August 15 7:00 pm – 8:00 pm
In 1924 Edward Hopper married Josephine (“Jo”) Nivison, an artist whose works at that time had been more widely exhibited. During their 43 year marriage Jo was Edward’s muse, model, accountant and, arguably, victim. In the era of #MeToo, this lecture places the tumultuous Hopper marriage in the context of period relationships and other artist-artist marriages while asking questions about historical method. How important is biographical information — if at all — in understanding the art work? How does the viewer deal with the “curse of knowledge,” as we inevitably bring cultural assumptions to the viewing of the art work? Once known, can biographical knowledge ever be undone?
Edward Hopper said several times that his paintings were himself; what happens if we take him at his word and read his works as psychobiography?

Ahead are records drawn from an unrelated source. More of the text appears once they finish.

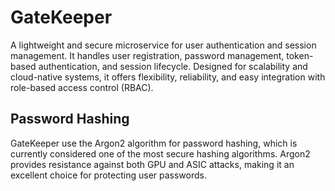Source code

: # GateKeeper

A lightweight and secure microservice for user authentication and session management. It handles user registration, password management, token-based authentication, and session lifecycle. Designed for scalability and cloud-native systems, it offers flexibility, reliability, and easy integration with role-based access control (RBAC).

## Password Hashing

GateKeeper use the Argon2 algorithm for password hashing, which is currently considered one of the most secure hashing algorithms. Argon2 provides resistance against both GPU and ASIC attacks, making it an excellent choice for protecting user passwords.
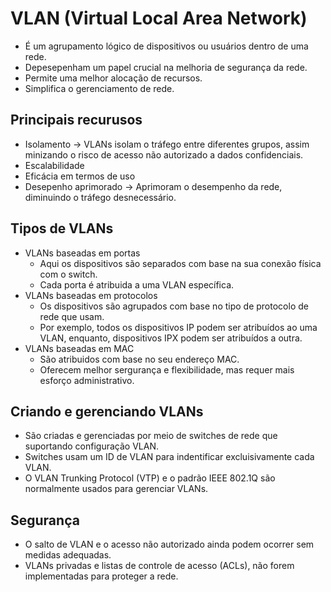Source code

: # VLAN (Virtual Local Area Network)
  - É um agrupamento lógico de dispositivos ou usuários dentro de uma rede.
  - Depesepenham um papel crucial na melhoria de segurança da rede.
  - Permite uma melhor alocação de recursos.
  - Simplifica o gerenciamento de rede.

## Principais recurusos
  - Isolamento -> VLANs isolam o tráfego entre diferentes grupos, assim minizando o risco de acesso não autorizado a dados confidenciais. 
  - Escalabilidade
  - Eficácia em termos de uso
  - Desepenho aprimorado -> Aprimoram o desempenho da rede, diminuindo o tráfego desnecessário.

## Tipos de VLANs
  - VLANs baseadas em portas
    - Aqui os dispositivos são separados com base na sua conexão física com o switch.
    - Cada porta é atribuida a uma VLAN específica.
  - VLANs baseadas em protocolos
    - Os dispositivos são agrupados com base no tipo de protocolo de rede que usam.
    - Por exemplo, todos os dispositivos IP podem ser atribuídos ao uma VLAN, enquanto, dispositivos IPX podem ser atribuídos a outra.
  - VLANs baseadas em MAC
    - São atribuidos com base no seu endereço MAC.
    - Oferecem melhor sergurança e flexibilidade, mas requer mais esforço administrativo.

## Criando e gerenciando VLANs
  - São criadas e gerenciadas por meio de switches de rede que suportando configuração VLAN.
  - Switches usam um ID de VLAN para indentificar excluisivamente cada VLAN.
  - O VLAN Trunking Protocol (VTP) e o padrão IEEE 802.1Q são normalmente usados ​​para gerenciar VLANs.

## Segurança
  - O salto de VLAN e o acesso não autorizado ainda podem ocorrer sem medidas adequadas.
  - VLANs privadas e listas de controle de acesso (ACLs), não forem implementadas para proteger a rede. 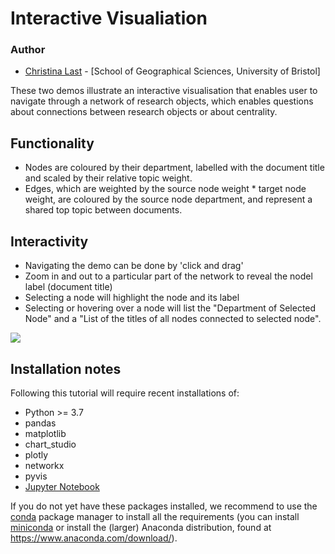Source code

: # Interactive Visualiation 

### Author

- [Christina Last](https://www.linkedin.com/in/christina-last/) - [School of Geographical Sciences, University of Bristol]

These two demos illustrate an interactive visualisation that enables user to navigate through a network of research objects, which enables questions about connections between research objects or about centrality.

## Functionality
- Nodes are coloured by their department, labelled with the document title and scaled by their relative topic weight.
- Edges, which are weighted by the source node weight * target node weight, are coloured by the source node department, and represent a shared top topic between documents.

## Interactivity 
- Navigating the demo can be done by 'click and drag'
- Zoom in and out to a particular part of the network to reveal the nodel label (document title)
- Selecting a node will highlight the node and its label
- Selecting or hovering over a node will list the "Department of Selected Node" and a "List of the titles of all nodes connected to selected node".

![](https://github.com/saralafia/adrl/blob/master/3_network/Interactive_Visualisation/screen_record_compress.gif)

## Installation notes

Following this tutorial will require recent installations of:

- Python >= 3.7
- pandas
- matplotlib
- chart_studio
- plotly
- networkx
- pyvis
- [Jupyter Notebook](http://jupyter.org)

If you do not yet have these packages installed, we recommend to use the [conda](http://conda.pydata.org/docs/intro.html) package manager to install all the requirements 
(you can install [miniconda](http://conda.pydata.org/miniconda.html) or install the (larger) Anaconda
distribution, found at https://www.anaconda.com/download/).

After looking at works by Edward, Jo and some contemporaries, the talk ends with an analysis of Edward’s “Rooms by the Sea” (1951).
Helen McNeil-Ashton is Vice-President in Charge of the Collection at the Truro Historical Society and curated the new permanent exhibition in the Edward and Josephine Hopper Room at Highland House Museum.
For over two decades Helen was a lecturer in American Literature, Film Studies and literary and visual Modernism at the University of East Anglia, Norwich, England. She holds a B.A. from Reed College and an M.A .and Ph.D. from Yale University.